Desconcierto en la despedida de Marcelo Araujo: el insólito error que impidió el último adiós
Los familiares, amigos y colegas del mítico periodista se reunieron en el cementerio de la Chacarita para despedir sus restos.
El insólito error durante la despedida a Marcelo Araujo que enojó a sus familiares y amigos
La despedida de Marcelo Araujo, una de las voces más emblemáticas del fútbol argentino, quedó marcada por la tristeza y la sorpresa. Este martes por la mañana, familiares y amigos se acercaron al Cementerio de la Chacarita para darle el último adiós, pero un error inesperado cambió por completo la ceremonia.
Según relataron allegados, el coche fúnebre trasladó el cuerpo directamente al crematorio sin pasar por el lugar donde se realizaba la despedida, lo que impidió que los presentes pudieran rendirle homenaje como estaba previsto.
Uno de los testigos del episodio fue José “Chiche” Almozny, quien expresó su desconcierto: “El féretro entró por atrás y nunca lo vimos. Nos sorprendió muchísimo porque nunca había pasado algo así”.
Embed
Sorpresa, enojo y un homenaje improvisado
Quienes asistieron al cementerio aguardaban el momento habitual en el que el cajón es colocado para las palabras de despedida. Sin embargo, eso nunca ocurrió.

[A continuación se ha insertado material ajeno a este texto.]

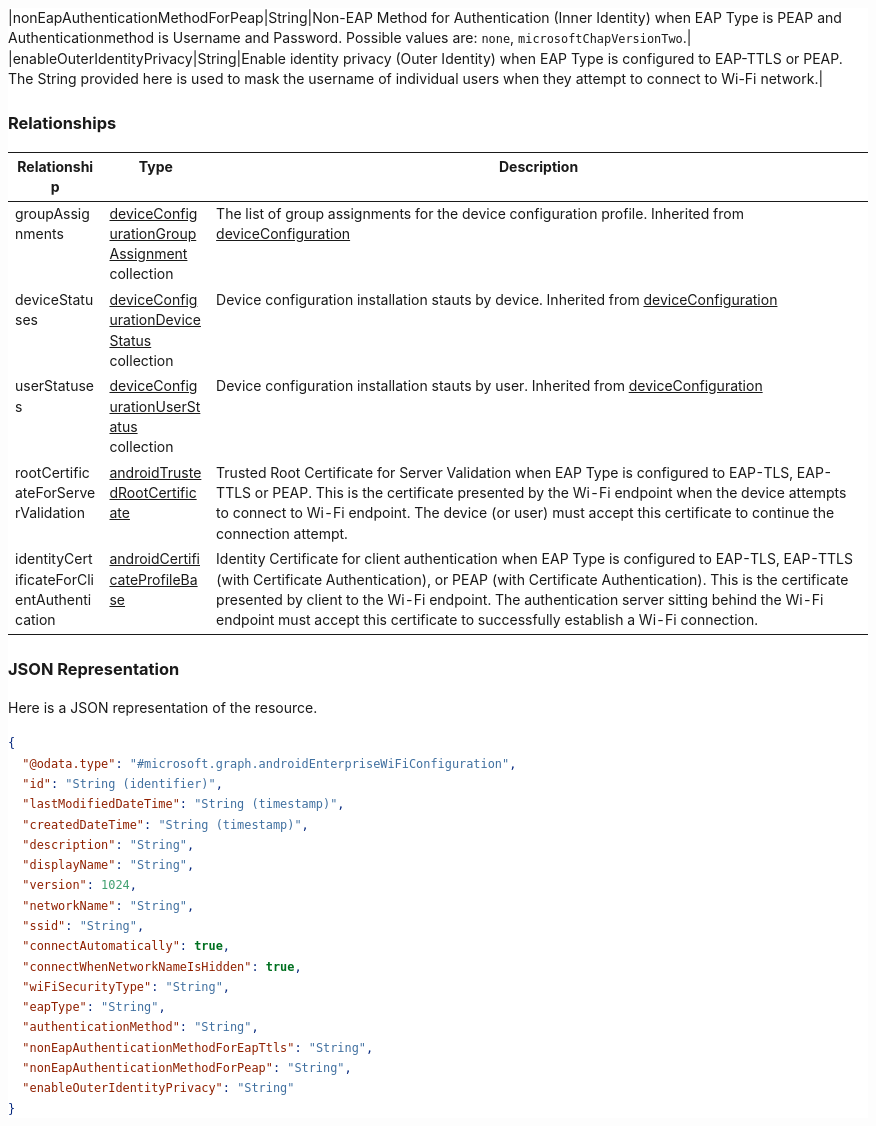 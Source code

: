 |nonEapAuthenticationMethodForPeap|String|Non-EAP Method for Authentication (Inner Identity) when EAP Type is PEAP and Authenticationmethod is Username and Password. Possible values are: `none`, `microsoftChapVersionTwo`.|
|enableOuterIdentityPrivacy|String|Enable identity privacy (Outer Identity) when EAP Type is configured to EAP-TTLS or PEAP. The String provided here is used to mask the username of individual users when they attempt to connect to Wi-Fi network.|

### Relationships
|Relationship|Type|Description|
|---|---|---|
|groupAssignments|[deviceConfigurationGroupAssignment](../resources/deviceConfigurationGroupAssignment.md) collection|The list of group assignments for the device configuration profile. Inherited from [deviceConfiguration](deviceConfiguration.md)|
|deviceStatuses|[deviceConfigurationDeviceStatus](../resources/deviceConfigurationDeviceStatus.md) collection|Device configuration installation stauts by device. Inherited from [deviceConfiguration](deviceConfiguration.md)|
|userStatuses|[deviceConfigurationUserStatus](../resources/deviceConfigurationUserStatus.md) collection|Device configuration installation stauts by user. Inherited from [deviceConfiguration](deviceConfiguration.md)|
|rootCertificateForServerValidation|[androidTrustedRootCertificate](../resources/androidTrustedRootCertificate.md)|Trusted Root Certificate for Server Validation when EAP Type is configured to EAP-TLS, EAP-TTLS or PEAP. This is the certificate presented by the Wi-Fi endpoint when the device attempts to connect to Wi-Fi endpoint. The device (or user) must accept this certificate to continue the connection attempt.|
|identityCertificateForClientAuthentication|[androidCertificateProfileBase](../resources/androidCertificateProfileBase.md)|Identity Certificate for client authentication when EAP Type is configured to EAP-TLS, EAP-TTLS (with Certificate Authentication), or PEAP (with Certificate Authentication). This is the certificate presented by client to the Wi-Fi endpoint. The authentication server sitting behind the Wi-Fi endpoint must accept this certificate to successfully establish a Wi-Fi connection.|

### JSON Representation
Here is a JSON representation of the resource.

```json
{
  "@odata.type": "#microsoft.graph.androidEnterpriseWiFiConfiguration",
  "id": "String (identifier)",
  "lastModifiedDateTime": "String (timestamp)",
  "createdDateTime": "String (timestamp)",
  "description": "String",
  "displayName": "String",
  "version": 1024,
  "networkName": "String",
  "ssid": "String",
  "connectAutomatically": true,
  "connectWhenNetworkNameIsHidden": true,
  "wiFiSecurityType": "String",
  "eapType": "String",
  "authenticationMethod": "String",
  "nonEapAuthenticationMethodForEapTtls": "String",
  "nonEapAuthenticationMethodForPeap": "String",
  "enableOuterIdentityPrivacy": "String"
}
```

“Estábamos esperando, como siempre, frente a la escalinata. De repente alguien dijo ‘ya está’, pero nadie entendía qué había pasado”, explicó Almozny.
La situación generó malestar entre los presentes, que se retiraron sin respuestas claras sobre lo ocurrido.
Marcelo Araujo
Ante la imposibilidad de realizar una despedida formal, el círculo íntimo del periodista improvisó un homenaje: formaron una ronda y lo despidieron con un aplauso cerrado.
Entre los asistentes estuvieron figuras del ambiente como Claudia Villafañe, Martín Liberman, Alejandro Apo, Fernando Niembro y Miguel Ángel “Tití” Fernández, entre otros colegas y seres queridos.
Una voz histórica del fútbol argentino
Araujo falleció el lunes a los 78 años en el Hospital Italiano de Buenos Aires, tras complicaciones derivadas de una neumonía.
Nacido como Lázaro Jaime Zilberman, se convirtió en una figura central del relato deportivo desde las décadas del 80 y 90, especialmente por su trabajo en Fútbol de Primera, donde formó una dupla inolvidable con Enrique Macaya Márquez.
Más adelante, también fue una de las voces principales de Fútbol para Todos, consolidando su lugar como referente para varias generaciones de hinchas.
La despedida accidentada no hizo más que reforzar el sentimiento de pérdida entre quienes lo admiraban: una voz que marcó época se fue sin el homenaje que muchos esperaban darle en su último adiós.